Task prompt: Restate word for word the lines between the start of the material and the line with "the results of", keeping both of those ends and none of the pictures.

Provided data:

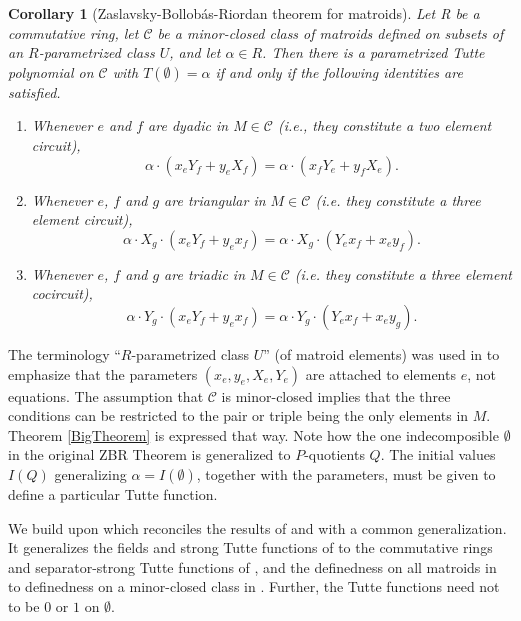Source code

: \documentclass[12pt,leqno]{amsart}
\newtheorem{cor}[lem]{Corollary}
\theoremstyle{remark}
\begin{document}
\begin{cor}[Zaslavsky-Bollob\'{a}s-Riordan theorem for matroids\cite{Ellis-Monaghan-Traldi}]
\label{ZBRmatroids}
Let R
be a commutative ring, let $\mathcal{C}$ be a minor-closed class of matroids 
defined on subsets of an $R$-parametrized class $U$, and let 
$\alpha\in R$. 
Then there is a parametrized Tutte polynomial on
$\mathcal{C}$
with $T(\emptyset)=\alpha$ if and only if the following identities are 
satisfied.
\begin{enumerate}
\item[a]
Whenever $e$ and $f$ are dyadic in $M\in\mathcal{C}$ 
(i.e., they constitute a two element circuit),
\[
\alpha\cdot(x_e Y_f + y_e X_f) = \alpha\cdot (x_f Y_e + y_f X_e ).
\]
\item[b]
Whenever $e$, $f$ and $g$ are triangular in $M\in\mathcal{C}$ 
(i.e. they constitute a three element circuit),
\[
\alpha\cdot  X_g\cdot (x_e Y_f + y_e x_f) = 
\alpha\cdot  X_g\cdot (Y_e x_f + x_e y_f ).
\]
\item[c]
Whenever $e$, $f$ and $g$ are triadic in $M\in\mathcal{C}$ 
(i.e. they constitute a three element cocircuit),
\[
\alpha\cdot Y_g\cdot  (x_e Y_f + y_e x_f) = 
\alpha\cdot Y_g \cdot (Y_e x_f + x_e y_g ).
\]
\end{enumerate}
\end{cor}

The terminology ``$R$-parametrized class $U$'' (of matroid elements)
was used in \cite{Ellis-Monaghan-Traldi} to emphasize that the parameters
$(x_e,y_e,X_e,Y_e)$ are attached to elements $e$, not equations.  
The assumption that $\mathcal{C}$ is minor-closed implies that the 
three conditions can be restricted to the pair or triple being the
only elements in $M$.  Theorem \ref{BigTheorem} 
is expressed that way.  Note how the one indecomposible $\emptyset$
in the original ZBR Theorem is generalized to $P$-quotients $Q$.
The initial values $I(Q)$ generalizing
$\alpha=I(\emptyset)$, together with the parameters, 
must be given to define a particular Tutte function.

We build upon \cite{Ellis-Monaghan-Traldi} which reconciles
the results of \cite{MR93a:05047} and 
\cite{BollobasRiordanTuttePolyColored} with a common generalization.  
It generalizes the fields and strong Tutte functions of \cite{MR93a:05047}
to the commutative rings and separator-strong Tutte functions of 
\cite{BollobasRiordanTuttePolyColored}, and the definedness on 
all matroids in \cite{BollobasRiordanTuttePolyColored} to definedness
on a minor-closed class in \cite{MR93a:05047}.  Further, the
Tutte functions need not to be $0$ or $1$ on $\emptyset$.
\end{document}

Solution below:
Source code

: \documentclass[12pt,leqno]{amsart}
\newtheorem{cor}[lem]{Corollary}
\theoremstyle{remark}
\begin{document}
\begin{cor}[Zaslavsky-Bollob\'{a}s-Riordan theorem for matroids\cite{Ellis-Monaghan-Traldi}]
\label{ZBRmatroids}
Let R
be a commutative ring, let $\mathcal{C}$ be a minor-closed class of matroids 
defined on subsets of an $R$-parametrized class $U$, and let 
$\alpha\in R$. 
Then there is a parametrized Tutte polynomial on
$\mathcal{C}$
with $T(\emptyset)=\alpha$ if and only if the following identities are 
satisfied.
\begin{enumerate}
\item[a]
Whenever $e$ and $f$ are dyadic in $M\in\mathcal{C}$ 
(i.e., they constitute a two element circuit),
\[
\alpha\cdot(x_e Y_f + y_e X_f) = \alpha\cdot (x_f Y_e + y_f X_e ).
\]
\item[b]
Whenever $e$, $f$ and $g$ are triangular in $M\in\mathcal{C}$ 
(i.e. they constitute a three element circuit),
\[
\alpha\cdot  X_g\cdot (x_e Y_f + y_e x_f) = 
\alpha\cdot  X_g\cdot (Y_e x_f + x_e y_f ).
\]
\item[c]
Whenever $e$, $f$ and $g$ are triadic in $M\in\mathcal{C}$ 
(i.e. they constitute a three element cocircuit),
\[
\alpha\cdot Y_g\cdot  (x_e Y_f + y_e x_f) = 
\alpha\cdot Y_g \cdot (Y_e x_f + x_e y_g ).
\]
\end{enumerate}
\end{cor}

The terminology ``$R$-parametrized class $U$'' (of matroid elements)
was used in \cite{Ellis-Monaghan-Traldi} to emphasize that the parameters
$(x_e,y_e,X_e,Y_e)$ are attached to elements $e$, not equations.  
The assumption that $\mathcal{C}$ is minor-closed implies that the 
three conditions can be restricted to the pair or triple being the
only elements in $M$.  Theorem \ref{BigTheorem} 
is expressed that way.  Note how the one indecomposible $\emptyset$
in the original ZBR Theorem is generalized to $P$-quotients $Q$.
The initial values $I(Q)$ generalizing
$\alpha=I(\emptyset)$, together with the parameters, 
must be given to define a particular Tutte function.

We build upon \cite{Ellis-Monaghan-Traldi} which reconciles
the results of \cite{MR93a:05047} and 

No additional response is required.